What constitutes ‘Service’ is certainly a subject matter of discussion. Its plain meaning is an Act of helpful Activity or Rendering of Assistance or Help. Service is generally a feeling in the form of efforts and excludes sale of goods or property or commodities. It pre-supposes existence of a Service Provider. For Service Tax purposes, if there is no Service, then there should be no Tax.
‘Somebody’ wrote these beautiful lines which truly reflects the concept of ‘Service’ in our day to day life.
“Somebody did a golden deed; Somebody proved a friend in need; Somebody sang a beautiful song; Somebody smiled the whole day long; Somebody thought, it’s sweet to live; Somebody said, I’m glad to give; Somebody fought a valiant fight; Somebody lived to shield the right; that somebody is a service provider.”
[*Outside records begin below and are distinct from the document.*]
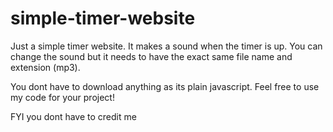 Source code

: # simple-timer-website

Just a simple timer website. It makes a sound when the timer is up. You can change the sound but it needs to have the exact same file name and extension (mp3).

You dont have to download anything as its plain javascript.
Feel free to use my code for your project!

FYI you dont have to credit me
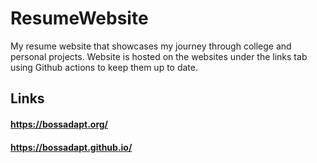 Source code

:# ResumeWebsite
My resume website that showcases my journey through college and personal projects. Website is hosted on the websites under the links tab using Github actions to keep them up to date.

## Links
#### https://bossadapt.org/
#### https://bossadapt.github.io/ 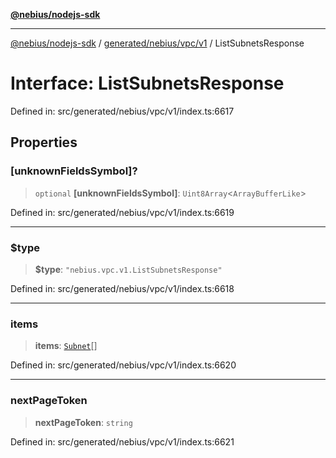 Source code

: [**@nebius/nodejs-sdk**](../../../../../README.md)

---

[@nebius/nodejs-sdk](../../../../../README.md) / [generated/nebius/vpc/v1](../README.md) / ListSubnetsResponse

# Interface: ListSubnetsResponse

Defined in: src/generated/nebius/vpc/v1/index.ts:6617

## Properties

### \[unknownFieldsSymbol\]?

> `optional` **\[unknownFieldsSymbol\]**: `Uint8Array`\<`ArrayBufferLike`\>

Defined in: src/generated/nebius/vpc/v1/index.ts:6619

---

### $type

> **$type**: `"nebius.vpc.v1.ListSubnetsResponse"`

Defined in: src/generated/nebius/vpc/v1/index.ts:6618

---

### items

> **items**: [`Subnet`](Subnet.md)[]

Defined in: src/generated/nebius/vpc/v1/index.ts:6620

---

### nextPageToken

> **nextPageToken**: `string`

Defined in: src/generated/nebius/vpc/v1/index.ts:6621
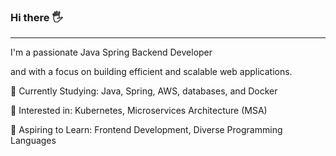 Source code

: <!--
**SungwonJeong/SungwonJeong** is a ✨ _special_ ✨ repository because its `README.md` (this file) appears on your GitHub profile.

Here are some ideas to get you started:

- 🔭 I’m currently working on ...
- 🌱 I’m currently learning ...
- 👯 I’m looking to collaborate on ...
- 🤔 I’m looking for help with ...
- 💬 Ask me about ...
- 📫 How to reach me: ...
- 😄 Pronouns: ...
- ⚡ Fun fact: ...
-->

### Hi there 🖐️
---

I'm a passionate Java Spring Backend Developer

and with a focus on building efficient and scalable web applications.


📘 Currently Studying: Java, Spring, AWS, databases, and Docker

🌟 Interested in: Kubernetes, Microservices Architecture (MSA)

🚀 Aspiring to Learn: Frontend Development, Diverse Programming Languages




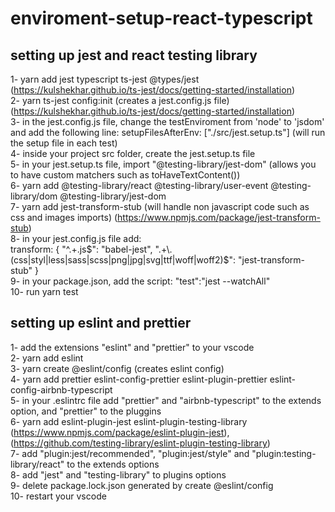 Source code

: # enviroment-setup-react-typescript
## setting up jest and react testing library
1- yarn add jest typescript ts-jest @types/jest (https://kulshekhar.github.io/ts-jest/docs/getting-started/installation) \
2- yarn ts-jest config:init (creates a jest.config.js file) (https://kulshekhar.github.io/ts-jest/docs/getting-started/installation) \
3- in the jest.config.js file, change the testEnviroment from 'node' to 'jsdom' and add the following line: setupFilesAfterEnv: ["./src/jest.setup.ts"] (will run the setup file in each test) \
4- inside your project src folder, create the jest.setup.ts file \
5- in your jest.setup.ts file, import "@testing-library/jest-dom" (allows you to have custom matchers such as toHaveTextContent()) \
6- yarn add @testing-library/react @testing-library/user-event @testing-library/dom @testing-library/jest-dom \
7- yarn add jest-transform-stub (will handle non javascript code such as css and images imports) (https://www.npmjs.com/package/jest-transform-stub) \
8- in your jest.config.js file add: \
transform: { "^.+\.js$": "babel-jest", ".+\.(css|styl|less|sass|scss|png|jpg|svg|ttf|woff|woff2)$": "jest-transform-stub" } \
9- in your package.json, add the script: "test":"jest --watchAll" \
10- run yarn test

## setting up eslint and prettier
1- add the extensions "eslint" and "prettier" to your vscode \
2- yarn add eslint \
3- yarn create @eslint/config (creates eslint config) \
4- yarn add prettier eslint-config-prettier eslint-plugin-prettier eslint-config-airbnb-typescript \
5- in your .eslintrc file add "prettier" and "airbnb-typescript" to the extends option, and "prettier" to the pluggins \
6- yarn add eslint-plugin-jest eslint-plugin-testing-library (https://www.npmjs.com/package/eslint-plugin-jest), (https://github.com/testing-library/eslint-plugin-testing-library) \
7- add "plugin:jest/recommended", "plugin:jest/style" and "plugin:testing-library/react" to the extends options \
8- add "jest" and "testing-library" to plugins options \
9- delete package.lock.json generated by create @eslint/config \
10- restart your vscode
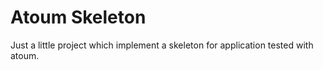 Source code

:Atoum Skeleton
=======

Just a little project which implement a skeleton for application tested with
atoum.
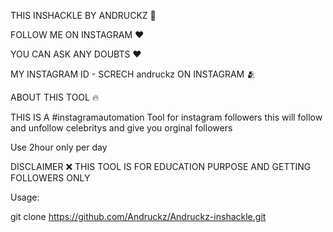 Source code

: THIS INSHACKLE BY ANDRUCKZ 💜

FOLLOW ME ON INSTAGRAM ❤️

YOU CAN ASK ANY DOUBTS ❤️

MY INSTAGRAM ID - SCRECH andruckz ON INSTAGRAM 🫂

ABOUT THIS TOOL 🔥

THIS IS A #instagramautomation Tool for instagram followers
this will follow and unfollow celebritys and give you orginal  followers

Use 2hour only per day

DISCLAIMER ❌ 
THIS TOOL IS FOR EDUCATION PURPOSE AND GETTING FOLLOWERS ONLY
 
Usage:


git clone https://github.com/Andruckz/Andruckz-inshackle.git














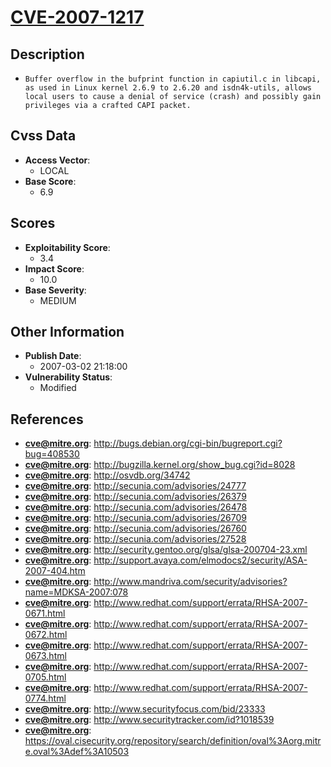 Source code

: 
# [CVE-2007-1217](http://bugs.debian.org/cgi-bin/bugreport.cgi?bug=408530)

## Description

- `Buffer overflow in the bufprint function in capiutil.c in libcapi, as used in Linux kernel 2.6.9 to 2.6.20 and isdn4k-utils, allows local users to cause a denial of service (crash) and possibly gain privileges via a crafted CAPI packet.`

## Cvss Data

- **Access Vector**:
  - LOCAL
- **Base Score**:
  - 6.9

## Scores

- **Exploitability Score**:
  - 3.4
- **Impact Score**:
  - 10.0
- **Base Severity**:
  - MEDIUM

## Other Information

- **Publish Date**:
  - 2007-03-02 21:18:00
- **Vulnerability Status**:
  - Modified

## References

- **cve@mitre.org**: http://bugs.debian.org/cgi-bin/bugreport.cgi?bug=408530
- **cve@mitre.org**: http://bugzilla.kernel.org/show_bug.cgi?id=8028
- **cve@mitre.org**: http://osvdb.org/34742
- **cve@mitre.org**: http://secunia.com/advisories/24777
- **cve@mitre.org**: http://secunia.com/advisories/26379
- **cve@mitre.org**: http://secunia.com/advisories/26478
- **cve@mitre.org**: http://secunia.com/advisories/26709
- **cve@mitre.org**: http://secunia.com/advisories/26760
- **cve@mitre.org**: http://secunia.com/advisories/27528
- **cve@mitre.org**: http://security.gentoo.org/glsa/glsa-200704-23.xml
- **cve@mitre.org**: http://support.avaya.com/elmodocs2/security/ASA-2007-404.htm
- **cve@mitre.org**: http://www.mandriva.com/security/advisories?name=MDKSA-2007:078
- **cve@mitre.org**: http://www.redhat.com/support/errata/RHSA-2007-0671.html
- **cve@mitre.org**: http://www.redhat.com/support/errata/RHSA-2007-0672.html
- **cve@mitre.org**: http://www.redhat.com/support/errata/RHSA-2007-0673.html
- **cve@mitre.org**: http://www.redhat.com/support/errata/RHSA-2007-0705.html
- **cve@mitre.org**: http://www.redhat.com/support/errata/RHSA-2007-0774.html
- **cve@mitre.org**: http://www.securityfocus.com/bid/23333
- **cve@mitre.org**: http://www.securitytracker.com/id?1018539
- **cve@mitre.org**: https://oval.cisecurity.org/repository/search/definition/oval%3Aorg.mitre.oval%3Adef%3A10503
Even though Tax has been imposed on the Services by introducing Chapter–V in the Finance Act 1994, but the term ‘Service’ has not been defined in Act or Rules or by way of any explanation.
What is ‘Service’ under various popular Dictionary meaning ?
Service has been defined differently under various Dictionaries.
Wikipedia, the free encyclopedia defines economic sense of Service as to, the non-material equivalent of a good in economics and marketing.
A service is the diametrically opposed non-material counter-piece of a physical good. A service provision comprises a sequence of activities that does not result in ownership of the outcome, and this is what fundamentally differentiates it from furnishing someone with physical goods. Service provision is a process that creates predetermined benefits by effectuating a change of service consumers, a change in their physical possessions or a change in their tangible or intangible assets.
‘Service’ definition:


The generic clear-cut, complete and concise definition of the ‘service’ term reads as follows:
A ‘service’ is a set of singular and perishable benefits-
·                            delivered from the accountable service provider, mostly in close co-action with his service suppliers,
·                            generated by functions of technical systems and/or by distinct activities of individuals, respectively,
·                            commissioned according to the needs of his service consumers by the service customer from the accountable service provider,
·                            rendered individually to an authorized service consumer at his/her dedicated request,
·                            and, finally, consumed and utilized by the requesting service consumer for executing and/or supporting his/her day-to-day business tasks or private activities.
The concept of Service can be more definitely explained with the understanding of the following examples:
Work done by one person that benefits another person.
Work done for others as an occupation or business: has done service for us as a consultant.
Installation, maintenance, or repairs provided or guaranteed by a dealer or manufacturer: a dealer with full parts and service.
An act or a variety of work done for others, especially for pay: offers a superior service to that of his competitors; provides full catering services.

An act of assistance or benefit; a favor.
The serving of food or the manner in which it is served.
To make fit for use; adjust, repair, or maintain: service a car.
Type of business that sells assistance and expertise rather than a tangible product: the field of management consulting is a service industry.
Useful labor performed by an individual or organization on behalf of others: Doctors, lawyers, interior decorators, etc. provide services for which they are paid by their clients.
What is ‘Service’ under Commercial Laws of the Country ?


Now, we may consider the concept of Service as envisaged under the various commercial laws of India is more or less same in the Commercial Laws.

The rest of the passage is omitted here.